In 2015, NIMS received a $2.2 million Department of Labor H-1B grant to help train over 300 metalworkers in California, Arizona, Pennsylvania, Minnesota and Alabama.

“We targeted individuals who had no experience at all in manufacturing,” King said. “Because we have a skills gap and there’s a lack of interest in manufacturing. So we used the grant to find people anywhere we could.”

NIMS used the grant to pay employers to train the unskilled workers for up to nine months. By the end of that time, each worker was fully trained and able to work as a skilled machinist.

Proponents of the H-1B visa say there are more economic benefits than just funding for government programs.

“We see H-1Bs and high skilled immigration broadly as a multiplier of economic growth,” said Peter Boogaard, communications director for FWD.us, an advocacy organization founded by Mark Zuckerberg and other Silicon Valley tech company founders and venture capitalists to promote reforms to immigration policy.

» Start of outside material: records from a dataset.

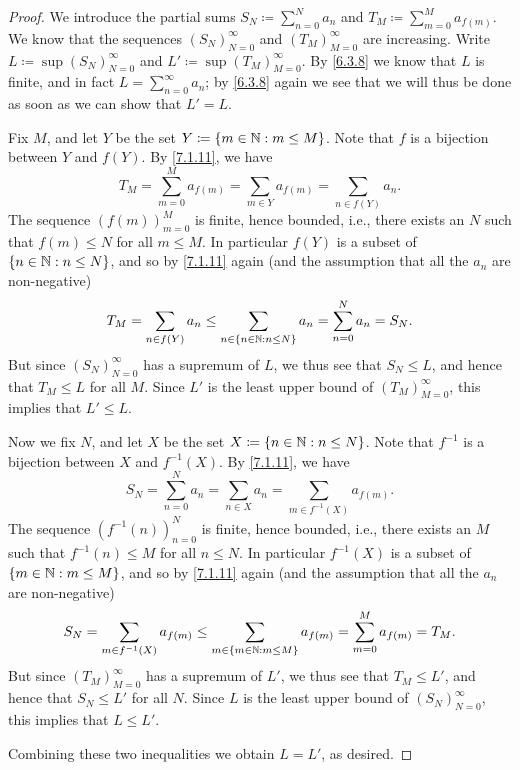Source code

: \begin{proof}
  We introduce the partial sums \(S_N \coloneqq \sum_{n = 0}^N a_n\) and \(T_M \coloneqq \sum_{m = 0}^M a_{f(m)}\).
  We know that the sequences \((S_N)_{N = 0}^\infty\) and \((T_M)_{M = 0}^\infty\) are increasing.
  Write \(L \coloneqq \sup(S_N)_{N = 0}^\infty\) and \(L' \coloneqq \sup(T_M)_{M = 0}^\infty\).
  By \cref{6.3.8} we know that \(L\) is finite, and in fact \(L = \sum_{n = 0}^\infty a_n\);
  by \cref{6.3.8} again we see that we will thus be done as soon as we can show that \(L' = L\).

  Fix \(M\), and let \(Y\) be the set \(Y \coloneqq \{m \in \mathbb{N} : m \leq M\}\).
  Note that \(f\) is a bijection between \(Y\) and \(f(Y)\).
  By \cref{7.1.11}, we have
  \[
    T_M = \sum_{m = 0}^M a_{f(m)} = \sum_{m \in Y} a_{f(m)} = \sum_{n \in f(Y)} a_n.
  \]
  The sequence \((f(m))_{m = 0}^M\) is finite, hence bounded, i.e., there exists an \(N\) such that \(f(m) \leq N\) for all \(m \leq M\).
  In particular \(f(Y)\) is a subset of \(\{n \in \mathbb{N} : n \leq N\}\), and so by \cref{7.1.11} again (and the assumption that all the \(a_n\) are non-negative)
  \[
    T_M = \sum_{n \in f(Y)} a_n \leq \sum_{n \in \{n \in \mathbb{N} : n \leq N\}} a_n = \sum_{n = 0}^N a_n = S_N.
  \]
  But since \((S_N)_{N = 0}^\infty\) has a supremum of \(L\), we thus see that \(S_N \leq L\), and hence that \(T_M \leq L\) for all \(M\).
  Since \(L'\) is the least upper bound of \((T_M)_{M = 0}^\infty\), this implies that \(L' \leq L\).

  Now we fix \(N\), and let \(X\) be the set \(X \coloneqq \{n \in \mathbb{N} : n \leq N\}\).
  Note that \(f^{-1}\) is a bijection between \(X\) and \(f^{-1}(X)\).
  By \cref{7.1.11}, we have
  \[
    S_N = \sum_{n = 0}^N a_n = \sum_{n \in X} a_n = \sum_{m \in f^{-1}(X)} a_{f(m)}.
  \]
  The sequence \((f^{-1}(n))_{n = 0}^N\) is finite, hence bounded, i.e., there exists an \(M\) such that \(f^{-1}(n) \leq M\) for all \(n \leq N\).
  In particular \(f^{-1}(X)\) is a subset of \(\{m \in \mathbb{N} : m \leq M\}\), and so by \cref{7.1.11} again (and the assumption that all the \(a_n\) are non-negative)
  \[
    S_N = \sum_{m \in f^{-1}(X)} a_{f(m)} \leq \sum_{m \in \{m \in \mathbb{N} : m \leq M\}} a_{f(m)} = \sum_{m = 0}^M a_{f(m)} = T_M.
  \]
  But since \((T_M)_{M = 0}^\infty\) has a supremum of \(L'\), we thus see that \(T_M \leq L'\), and hence that \(S_N \leq L'\) for all \(N\).
  Since \(L\) is the least upper bound of \((S_N)_{N = 0}^\infty\), this implies that \(L \leq L'\).

  Combining these two inequalities we obtain \(L = L'\), as desired.
\end{proof}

“Having more competition, higher skills and more productivity within individual employees, that’s going to be beneficial across the board, raise wages and create jobs,” Boogaard said.

On the campaign trail, Trump promised to crack down on what he called abuse of the H-1B program. And in April, he issued an executive order that directed the secretary of state, the attorney general, the secretary of labor and the secretary of homeland security to analyze the program and suggest reforms. It is not yet clear what kind of shape those reforms will take.

FWD.us hopes that the government will choose to increase the overall number of H-1B visas and crack down on companies that do not use the program properly. The top 10 recipients of H-1B visas all use the program to offshore American jobs, which have used the program in the past to pay workers below the prevailing wage. In 2014, those companies, which include Tata Consultancy and Cognizant Tech, took in nearly 30 percent of new H-1B visas, according to a report from the Economic Policy Institute. If future reforms limit those companies’ ability to get visas, while increasing the overall number, it would open up opportunities for American firms to employ high skilled workers that they cannot find otherwise.

If that happens, manufacturers could benefit. While they are not currently responsible for many applications for new H-1B visas, manufacturing is the second highest sector, after professional, scientific and technical services, to request permanent worker status for foreign employees, according to Department of Labor data. That means manufacturers are trying to keep the foreign workers that they are able to bring in at a high rate.

For Cummins, H-1B reform could mean more flexibility to hire whatever workers they need.

“I think it’s about what makes us prosper as a business and as an economy,” Mills said. “The more talent you have, the more successful you are, the more ability you have to create U.S. jobs.”